Cloud database services work well for businesses that:
- Desire the simplest, fastest implementation possible.
- Desire access to a large selection of database products without having to set up and maintain each one.
- Reluctant to oversee the software.
- Require maximum expandability.
- Desire high availability through a number of widely separated instances.
- Recognize the benefits of the cloud's intrinsic security and its shared security paradigm; additionally, you don't have to micromanage every database option.
In general, cloud users need to understand the limitations on the capacity and performance of specific database instances. Nonetheless, problems may frequently be handled using a distributed architecture that takes advantage of networking and replication capabilities included in cloud solutions.
3. Analyze your consumption and business:
Consider some of the following aspects while making the best choice for the workloads at your organisation.
First, database and cloud infrastructure products are better suited for new applications than for aging ones. IT departments may decide to shift old systems to the cloud, meanwhile, if they wish to get off outdated hardware, experience utilization spikes, and anticipate cost savings from the cloud's consumption-based pricing. IT teams may need to relocate a historical database in order to connect it with more recent apps if an organization is pursuing a cloud-native strategy.

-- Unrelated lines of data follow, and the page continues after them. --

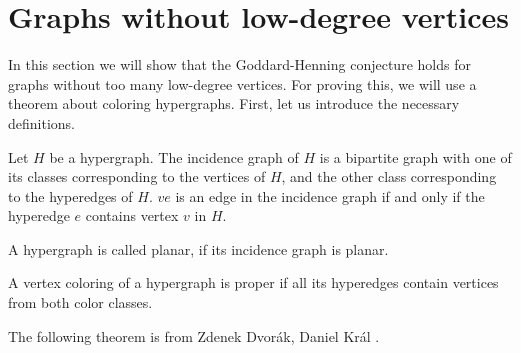 \section{Graphs without low-degree vertices}
In this section we will show that the Goddard-Henning conjecture holds for graphs
without too many low-degree vertices. For proving this, we will use a theorem
about coloring hypergraphs. First, let us introduce the necessary definitions.

\begin{definition}
  Let $H$ be a hypergraph. The incidence graph of $H$ is a bipartite graph with one of
  its classes corresponding to the vertices of $H$, and the other class corresponding to
  the hyperedges of $H$. $ve$ is an edge in the incidence graph if and only if the
  hyperedge $e$ contains vertex $v$ in $H$.
\end{definition}
\begin{definition}
  A hypergraph is called planar, if its incidence graph is planar.
\end{definition}
\begin{definition}
  A vertex coloring of a hypergraph is proper if all its hyperedges contain vertices
  from both color classes.
\end{definition}

The following theorem is from Zdenek Dvorák, Daniel Král \cite{hypergraph}.

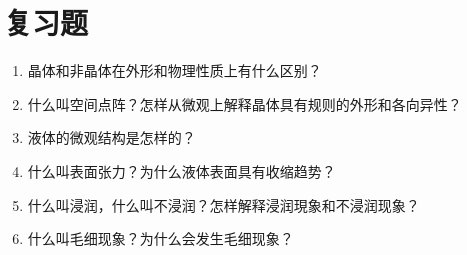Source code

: \section*{复习题}

\begin{enumerate}
\item 晶体和非晶体在外形和物理性质上有什么区别？
\item 什么叫空间点阵？怎样从微观上解释晶体具有规则的外形和各向异性？
\item 液体的微观结构是怎样的？
\item 什么叫表面张力？为什么液体表面具有收缩趋势？
\item 什么叫浸润，什么叫不浸润？怎样解释浸润現象和不浸润现象？
\item 什么叫毛细现象？为什么会发生毛细现象？
\end{enumerate}



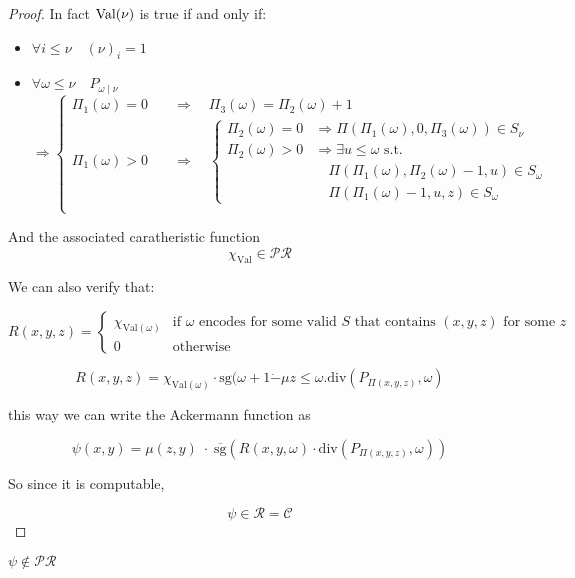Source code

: \begin{theorem}
\begin{proof}
    In fact $\text{Val}(\nu)$ is true if and only if:
    \begin{itemize}
    \item \(\forall i \leq \nu \quad (\nu)_i = 1\)
    \item{
        \( \forall \omega \leq \nu \quad P_{\omega \; | \; \nu}\) \\
        \[\Rightarrow \begin{cases}
            \Pi_1(\omega) = 0 \quad & \Rightarrow
            \quad \Pi_3(\omega) = \Pi_2(\omega) + 1 \\
            \Pi_1(\omega) > 0 \quad & \Rightarrow \quad
            \begin{cases}
              \Pi_2(\omega) = 0 & \Rightarrow
              \Pi(\Pi_1(\omega),0,\Pi_3(\omega)) \in S_\nu \\
              \Pi_2(\omega) > 0 & \Rightarrow
              \exists u \leq \omega \text{ s.t. } \\
              & \quad \Pi(\Pi_1(\omega), \Pi_2(\omega)-1,u) \in S_\omega \\
              & \quad \Pi(\Pi_1(\omega)-1, u,z) \in S_\omega 
            \end{cases}
            \\
          \end{cases}
        \]
      }
    \end{itemize}

    And the associated caratheristic function
    \[\chi_{\text{Val}} \in \mathcal{PR}\]

    We can also verify that:

    \[
      R(x,y,z) = \begin{cases}

        \chi_{\text{Val}(\omega)} & \text{if $\omega$ encodes for some
          valid $S$ that contains $(x,y,z)$ for some $z$} \\

        0 & \text{otherwise}
        
      \end{cases}
    \]

    \[
      R(x,y,z) = \chi_{\text{Val}(\omega)} \cdot \text{sg} (\omega + 1
      \dot{-} \mu z \leq \omega . \text{div}(P_{\Pi(x,y,z)}, \omega)
    \]

    this way we can write the Ackermann function as

    \[
      \psi(x,y) = \mu (z,y) \; \cdot \; \overline{\text{sg}}(R(x,y,\omega)
      \cdot \text{div}(P_{\Pi(x,y,z)}, \omega))
    \]

    So since it is computable,

    \[
      \psi \in \mathcal{R} = \mathcal{C}
    \]

  \end{proof}
\end{theorem}

\begin{theorem}{$\psi \notin \mathcal{PR}$}

\end{theorem}

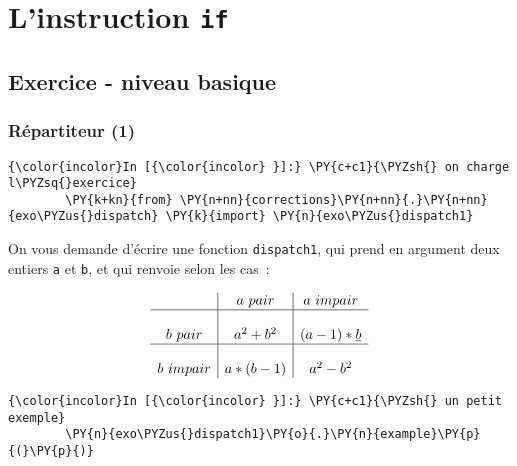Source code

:     \hypertarget{linstruction-if}{%
\section{\texorpdfstring{L'instruction
\texttt{if}}{L'instruction if}}\label{linstruction-if}}

    \hypertarget{exercice---niveau-basique}{%
\subsection{Exercice - niveau basique}\label{exercice---niveau-basique}}

    \hypertarget{ruxe9partiteur-1}{%
\subsubsection{Répartiteur (1)}\label{ruxe9partiteur-1}}

    \begin{Verbatim}[commandchars=\\\{\}]
{\color{incolor}In [{\color{incolor} }]:} \PY{c+c1}{\PYZsh{} on charge l\PYZsq{}exercice}
        \PY{k+kn}{from} \PY{n+nn}{corrections}\PY{n+nn}{.}\PY{n+nn}{exo\PYZus{}dispatch} \PY{k}{import} \PY{n}{exo\PYZus{}dispatch1}
\end{Verbatim}


    On vous demande d'écrire une fonction \texttt{dispatch1}, qui prend en
argument deux entiers \texttt{a} et \texttt{b}, et qui renvoie selon les
cas~:

\[\begin{array}{c|c|c} & a~ pair & a~ impair\\
\hline
& & \\
b~ pair & a\textsuperscript{2}+b\textsuperscript{2} & (a-1) * \emph{b}\\
\hline
& & \\
b~impair & a * (b-1) & a\textsuperscript{2}-b\textsuperscript{2}
\end{array}
\]


    \begin{Verbatim}[commandchars=\\\{\}]
{\color{incolor}In [{\color{incolor} }]:} \PY{c+c1}{\PYZsh{} un petit exemple}
        \PY{n}{exo\PYZus{}dispatch1}\PY{o}{.}\PY{n}{example}\PY{p}{(}\PY{p}{)}
\end{Verbatim}


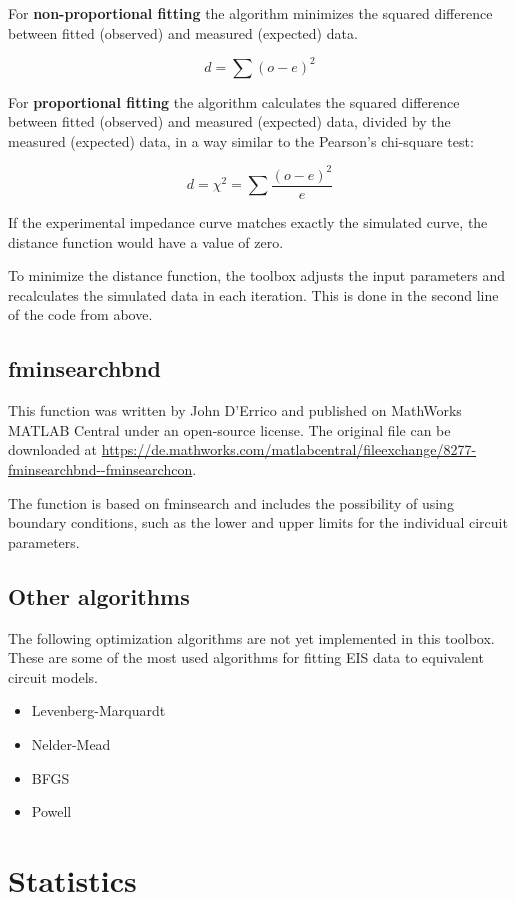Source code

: \documentclass[10pt,a4paper,oneside]{book}
\begin{document}
For \textbf{non-proportional fitting} the algorithm minimizes the squared difference between fitted (observed) and measured (expected) data.

\[ d = \sum(o-e)^2 \]

For \textbf{proportional fitting} the algorithm calculates the squared difference between fitted (observed) and measured (expected) data, divided by the measured (expected) data, in a way similar to the Pearson's chi-square test:

\[ d = \chi^2 = \sum \dfrac{(o-e)^2}{e} \]

If the experimental impedance curve matches exactly the simulated curve, the distance function would have a value of zero.

To minimize the distance function, the toolbox adjusts the input parameters and recalculates the simulated data in each iteration. This is done in the second line of the code from above.

\section{fminsearchbnd}

This function was written by John D'Errico and published on MathWorks MATLAB Central under an open-source license. The original file can be downloaded at \url{https://de.mathworks.com/matlabcentral/fileexchange/8277-fminsearchbnd--fminsearchcon}.

The function is based on fminsearch and includes the possibility of using boundary conditions, such as the lower and upper limits for the individual circuit parameters.

\section{Other algorithms}

The following optimization algorithms are not yet implemented in this toolbox. These are some of the most used algorithms for fitting EIS data to equivalent circuit models.

\begin{itemize}
	\item Levenberg-Marquardt
	\item Nelder-Mead
	\item BFGS
	\item Powell
\end{itemize}



\chapter{Statistics}
\end{document}
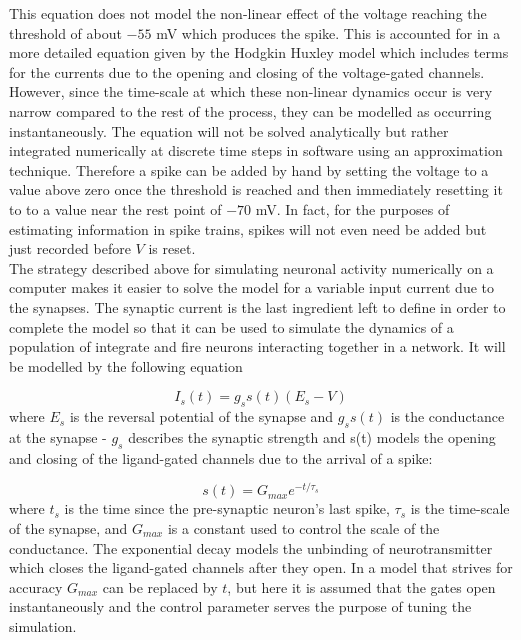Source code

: \documentclass[12pt]{extarticle}
\begin{document}
\noindent
This equation does not model the non-linear effect of the voltage reaching the threshold of about $-55$ mV which produces the spike. This is accounted for in a more detailed equation given by the Hodgkin Huxley model \cite{Hodgkin-Huxley} which includes terms for the currents due to the opening and closing of the voltage-gated channels. However, since the time-scale at which these non-linear dynamics occur is very narrow compared to the rest of the process, they can be modelled as occurring instantaneously. The equation will not be solved analytically but rather integrated numerically at discrete time steps in software using an approximation technique. Therefore a spike can be added by hand by setting the voltage to a value above zero once the threshold is reached and then immediately resetting it to to a value near the rest point of $-70$ mV. In fact, for the purposes of estimating information in spike trains, spikes will not even need be added but just recorded before $V$ is reset.\\

\noindent
The strategy described above for simulating neuronal activity numerically on a computer makes it easier to solve the model for a variable input current due to the synapses. The synaptic current is the last ingredient left to define in order to complete the model so that it can be used to simulate the dynamics of a population of integrate and fire neurons interacting together in a network. It will be modelled by the following equation

\begin{equation}
I_s(t) = g_ss(t)(E_s - V)
\end{equation}
where $E_s$ is the reversal potential of the synapse and $g_ss(t)$ is the conductance at the synapse - $g_s$ describes the synaptic strength and s(t) models the opening and closing of the ligand-gated channels due to the arrival of a spike: 

\begin{equation}
s(t) = G_{max}e^{-t/\tau_s}
\end{equation}
where $t_s$ is the time since the pre-synaptic neuron's last spike, $\tau_s$ is the time-scale of the synapse, and $G_{max}$ is a constant used to control the scale of the conductance. The exponential decay models the unbinding of neurotransmitter which closes the ligand-gated channels after they open. In a model that strives for accuracy $G_{max}$ can be replaced by $t$, but here it is assumed that the gates open instantaneously and the control parameter serves the purpose of tuning the simulation.\\
\end{document}
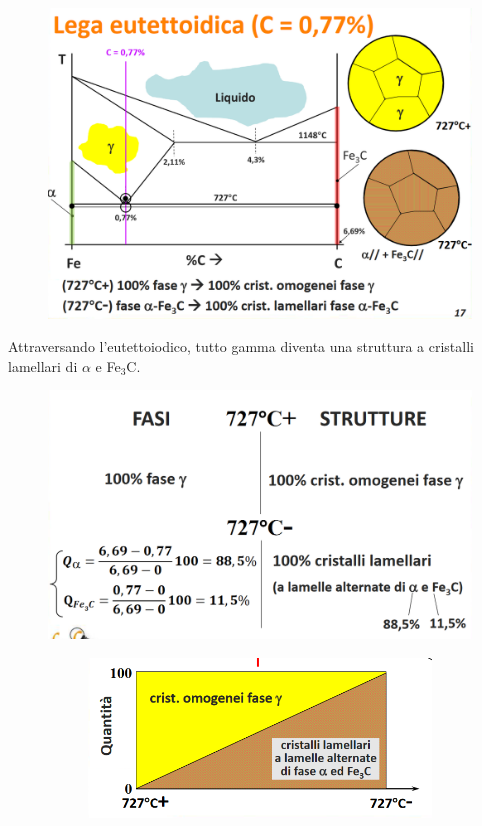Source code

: \documentclass{article}
\begin{document}
{\begin{figure}[h!]
                \includegraphics[width=.85\linewidth]{L12 - Diagramma Fe-C - 0,77C - Cambio di Struttura 2.png}
            \end{figure}
            Attraversando l'eutettoiodico, tutto gamma diventa una struttura a cristalli lamellari di $\alpha$ e Fe$_3$C.
            \begin{figure}[h!]
                \centering
                \includegraphics[width=.85\linewidth]{L12 - Diagramma Fe-C - 0,77C - Calcolo all'eutettoidico.png}
            \end{figure}
            \begin{figure}[h!]
                \centering
                \begin{subfigure}{.45\linewidth}
                    \includegraphics[width=\linewidth]{L12 - Diagramma Fe-C - 0,77C - Cambio costituenti.png}

\end{subfigure}
\end{figure}}
\end{document}
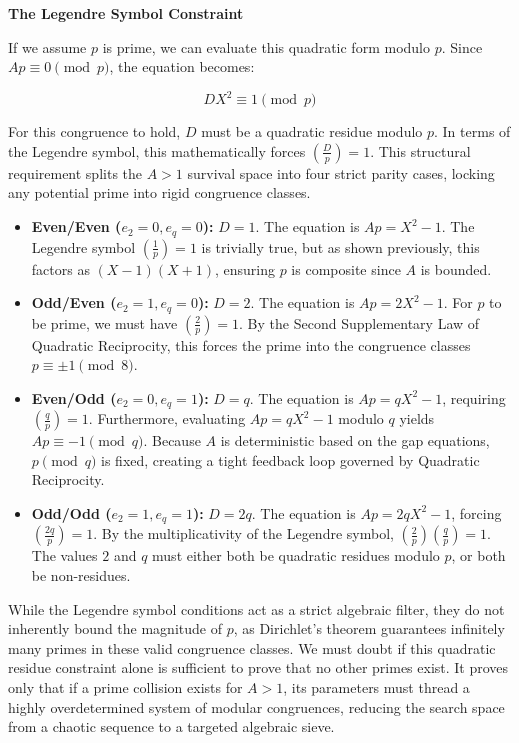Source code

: \documentclass{article}
\begin{document}
\textbf{The Legendre Symbol Constraint}

If we assume $p$ is prime, we can evaluate this quadratic form modulo $p$. Since $Ap \equiv 0 \pmod p$, the equation becomes:

$$DX^2 \equiv 1 \pmod p$$

For this congruence to hold, $D$ must be a quadratic residue modulo $p$. In terms of the Legendre symbol, this mathematically forces $\left( \frac{D}{p} \right) = 1$. This structural requirement splits the $A > 1$ survival space into four strict parity cases, locking any potential prime into rigid congruence classes.

\begin{itemize}
    \item \textbf{Even/Even ($e_2 = 0, e_q = 0$):} $D = 1$. The equation is $Ap = X^2 - 1$. The Legendre symbol $\left(\frac{1}{p}\right) = 1$ is trivially true, but as shown previously, this factors as $(X-1)(X+1)$, ensuring $p$ is composite since $A$ is bounded.
    \item \textbf{Odd/Even ($e_2 = 1, e_q = 0$):} $D = 2$. The equation is $Ap = 2X^2 - 1$. For $p$ to be prime, we must have $\left( \frac{2}{p} \right) = 1$. By the Second Supplementary Law of Quadratic Reciprocity, this forces the prime into the congruence classes $p \equiv \pm 1 \pmod 8$.
    \item \textbf{Even/Odd ($e_2 = 0, e_q = 1$):} $D = q$. The equation is $Ap = qX^2 - 1$, requiring $\left( \frac{q}{p} \right) = 1$. Furthermore, evaluating $Ap = qX^2 - 1$ modulo $q$ yields $Ap \equiv -1 \pmod q$. Because $A$ is deterministic based on the gap equations, $p \pmod q$ is fixed, creating a tight feedback loop governed by Quadratic Reciprocity.
    \item \textbf{Odd/Odd ($e_2 = 1, e_q = 1$):} $D = 2q$. The equation is $Ap = 2qX^2 - 1$, forcing $\left( \frac{2q}{p} \right) = 1$. By the multiplicativity of the Legendre symbol, $\left( \frac{2}{p} \right) \left( \frac{q}{p} \right) = 1$. The values $2$ and $q$ must either both be quadratic residues modulo $p$, or both be non-residues.
\end{itemize}

While the Legendre symbol conditions act as a strict algebraic filter, they do not inherently bound the magnitude of $p$, as Dirichlet's theorem guarantees infinitely many primes in these valid congruence classes. We must doubt if this quadratic residue constraint alone is sufficient to prove that no other primes exist. It proves only that if a prime collision exists for $A > 1$, its parameters must thread a highly overdetermined system of modular congruences, reducing the search space from a chaotic sequence to a targeted algebraic sieve.
\end{document}
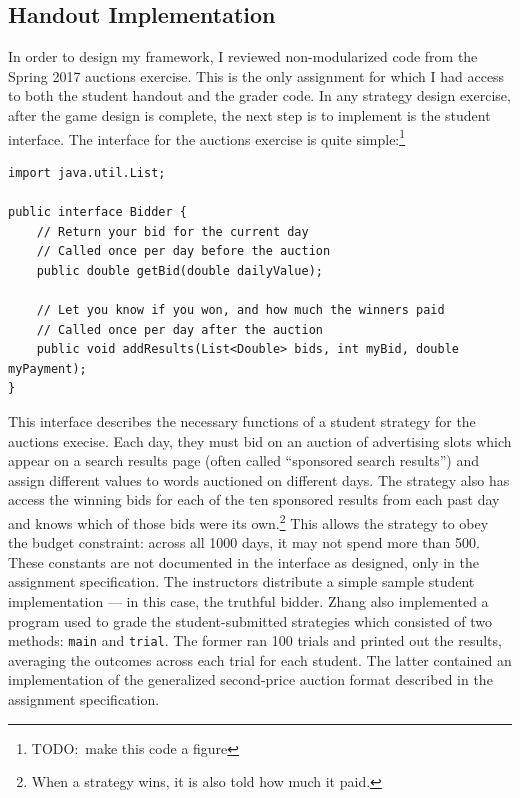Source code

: \documentclass[pageno]{jpaper}
\begin{document}
\subsection*{Handout Implementation}
In order to design my framework, I reviewed non-modularized code from the Spring 2017 auctions exercise.
This is the only assignment for which I had access to both the student handout and the grader code.
In any strategy design exercise, after the game design is complete, the next step is to implement is the student interface.
The interface for the auctions exercise is quite simple:\footnote{TODO:\ make this code a figure}
\begin{verbatim}
import java.util.List;

public interface Bidder {
    // Return your bid for the current day
    // Called once per day before the auction
    public double getBid(double dailyValue);

    // Let you know if you won, and how much the winners paid
    // Called once per day after the auction
    public void addResults(List<Double> bids, int myBid, double myPayment);
}
\end{verbatim}
This interface describes the necessary functions of a student strategy for the auctions execise.
Each day, they must bid on an auction of advertising slots which appear on a search results page (often called ``sponsored search results'') and assign different values to words auctioned on different days.
The strategy also has access the winning bids for each of the ten sponsored results from each past day and knows which of those bids were its own.\footnote{When a strategy wins, it is also told how much it paid.}
This allows the strategy to obey the budget constraint: across all 1000 days, it may not spend more than 500.
These constants are not documented in the interface as designed, only in the assignment specification.
The instructors distribute a simple sample student implementation --- in this case, the truthful bidder.
Zhang also implemented a program used to grade the student-submitted strategies which consisted of two methods: \texttt{main} and \texttt{trial}.
The former ran 100 trials and printed out the results, averaging the outcomes across each trial for each student.
The latter contained an implementation of the generalized second-price auction format described in the assignment specification.
\end{document}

However, a hybrid cloud deployment—where on-premises data is replicated to or accessed from the cloud—is typically a better starting point and provides better risk management than a lift-and-shift database migration if you're hesitant to jump right into the cloud. By using a hybrid strategy, IT can also move its primary system from the on-premises database to the cloud, with the on-premises database serving as a backup.
Systems architects and application developers need to be especially mindful of service costs when designing cloud-based environments, regardless of the cloud database they use. This is because careless usage and setups can quickly negate any potential savings from cloud deployments.